The flight attendant who gained attention for being the whistleblower against Korean Air in 2014 is filing a lawsuit against the airline and the airline chairman’s daughter.

Park Chang-jin was chief flight attendant on the now-infamous flight out of New York City’s John F. Kennedy International Airport, on which the airline chairman’s daughter, Cho Hyun-ah, allegedly humiliated the crew after she was served peanuts in a bag instead of on a plate.

Cho was allegedly so angered by the service that she forced the plane to return to the gate at JFK.

The so-called “nut rage” incident earned Cho criticism in both South Korea and abroad. She lost her job and was sentenced to one year in prison in South Korea in 2015 for violating air safety laws. (She served three months.) However, Park says he was also ultimately punished for the incident for his whistleblowing.

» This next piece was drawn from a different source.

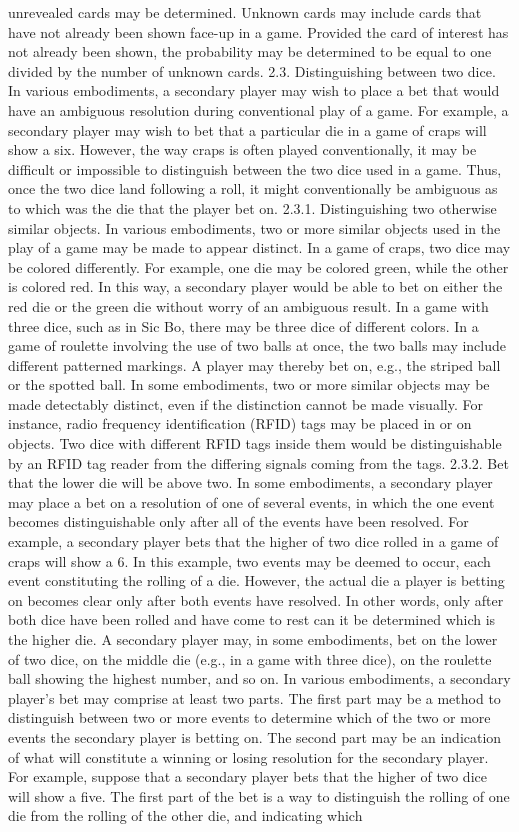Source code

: \documentclass[11pt,a4paper]{article}
\begin{document}
unrevealed cards may be determined. Unknown cards may include cards that have not already been shown face-up in a game. Provided the card of interest has not already been shown, the probability may be determined to be equal to one divided by the number of unknown cards. 2.3. Distinguishing between two dice. In various embodiments, a secondary player may wish to place a bet that would have an ambiguous resolution during conventional play of a game. For example, a secondary player may wish to bet that a particular die in a game of craps will show a six. However, the way craps is often played conventionally, it may be difficult or impossible to distinguish between the two dice used in a game. Thus, once the two dice land following a roll, it might conventionally be ambiguous as to which was the die that the player bet on. 2.3.1. Distinguishing two otherwise similar objects. In various embodiments, two or more similar objects used in the play of a game may be made to appear distinct. In a game of craps, two dice may be colored differently. For example, one die may be colored green, while the other is colored red. In this way, a secondary player would be able to bet on either the red die or the green die without worry of an ambiguous result. In a game with three dice, such as in Sic Bo, there may be three dice of different colors. In a game of roulette involving the use of two balls at once, the two balls may include different patterned markings. A player may thereby bet on, e.g., the striped ball or the spotted ball. In some embodiments, two or more similar objects may be made detectably distinct, even if the distinction cannot be made visually. For instance, radio frequency identification (RFID) tags may be placed in or on objects. Two dice with different RFID tags inside them would be distinguishable by an RFID tag reader from the differing signals coming from the tags. 2.3.2. Bet that the lower die will be above two. In some embodiments, a secondary player may place a bet on a resolution of one of several events, in which the one event becomes distinguishable only after all of the events have been resolved. For example, a secondary player bets that the higher of two dice rolled in a game of craps will show a 6. In this example, two events may be deemed to occur, each event constituting the rolling of a die. However, the actual die a player is betting on becomes clear only after both events have resolved. In other words, only after both dice have been rolled and have come to rest can it be determined which is the higher die. A secondary player may, in some embodiments, bet on the lower of two dice, on the middle die (e.g., in a game with three dice), on the roulette ball showing the highest number, and so on. In various embodiments, a secondary player's bet may comprise at least two parts. The first part may be a method to distinguish between two or more events to determine which of the two or more events the secondary player is betting on. The second part may be an indication of what will constitute a winning or losing resolution for the secondary player. For example, suppose that a secondary player bets that the higher of two dice will show a five. The first part of the bet is a way to distinguish the rolling of one die from the rolling of the other die, and indicating which 
\end{document}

After Park took a leave of absence, he came back to his job in May 2017 with a demotion to a regular flight attendant. Park claims that the airline’s reasoning for the demotion was in retaliation for this whistleblowing.

“My case illustrates how those who say no to economic power in South Korea come under a systematic attack from their organization,” Park said at a news conference last week, according to the The New York Times . “I hope my case will help our society to think about the dignity and rights of common workers.”

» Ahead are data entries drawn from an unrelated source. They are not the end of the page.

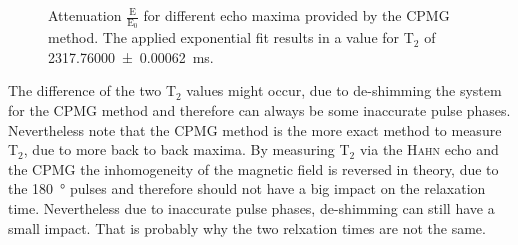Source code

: \begin{figure}[H]
    \centering
    
    \caption[Attenuation $\frac{\text{E}}{\text{E}_0}$ for different echo maxima provided by the CPMG method.]{Attenuation $\frac{\text{E}}{\text{E}_0}$ for different echo maxima provided by the CPMG method. The applied exponential fit results in a value for T$_2$ of \SI{2317.76000 \pm 0.00062}{\milli \second}.}
    \label{fig:CPMG}
\end{figure}

The difference of the two T$_2$ values might occur, due to de-shimming the system for the CPMG method and therefore can always be some inaccurate pulse phases. Nevertheless note that the CPMG method is the more exact method to measure T$_2$, due to more back to back maxima. By measuring T$_2$ via the \textsc{Hahn} echo and the CPMG the inhomogeneity of the magnetic field is reversed in theory, due to the \SI{180}{\degree} pulses and therefore should not have a big impact on the relaxation time. Nevertheless due to inaccurate pulse phases, de-shimming can still have a small impact. That is probably why the two relxation times are not the same.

In the lawsuit, Park claims Cho forced flight attendants to apologize to her on their knees “like slaves in a medieval era,” used abusive language, and threw documents, The New York Times reported. Park's plans to sue were first reported in 2015.

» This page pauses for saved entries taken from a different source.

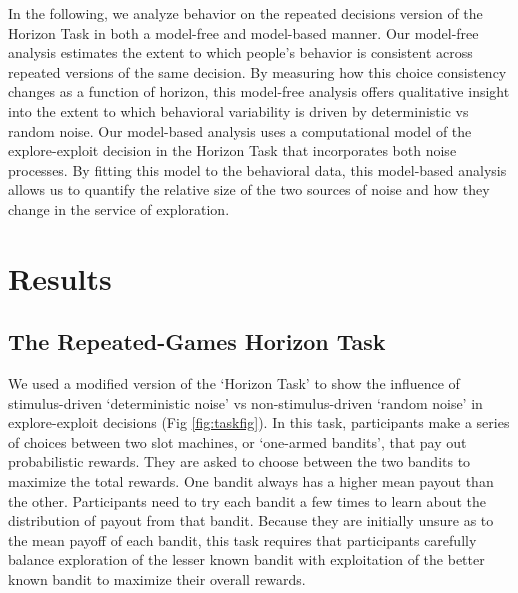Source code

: \documentclass[12pt]{article}
\begin{document}
{	In the following, we analyze behavior on the repeated decisions version of the Horizon Task in both a model-free and model-based manner. Our model-free analysis estimates the extent to which people's behavior is consistent across repeated versions of the same decision. By measuring how this choice consistency changes as a function of horizon, this model-free analysis offers qualitative insight into the extent to which behavioral variability is driven by deterministic vs random noise. Our model-based analysis uses a computational model of the explore-exploit decision in the Horizon Task that incorporates both noise processes. By fitting this model to the behavioral data, this model-based analysis allows us to quantify the relative size of the two sources of noise and how they change in the service of exploration.
		
	\section*{Results}	
	\subsection*{The Repeated-Games Horizon Task}
	We used a modified version of the `Horizon Task' \citep{wilson2014} to show the influence of stimulus-driven `deterministic noise' vs non-stimulus-driven `random noise' in explore-exploit decisions (Fig  \ref{fig:taskfig}). In this task, participants make a series of choices between two slot machines, or `one-armed bandits', that pay out probabilistic rewards. They are asked to choose between the two bandits to maximize the total rewards. One bandit always has a higher mean payout than the other. Participants need to try each bandit a few times to learn about the distribution of payout from that bandit. Because they are initially unsure as to the mean payoff of each bandit, this task requires that participants carefully balance exploration of the lesser known bandit with exploitation of the better known bandit to maximize their overall rewards. 
	
}
\end{document}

Lee Young-kee, a lawyer who heads the Horuragi Foundation, which works on the behalf of whistleblowers in South Korea, told the New York Times in 2016, “[Government officials and corporate executives] do whatever it takes to find an excuse to expel whistle-blowers.”

“There has been no discrimination or unfairness against him,” Korean Air said in a statement. “We dealt with his case strictly according to our regulations.”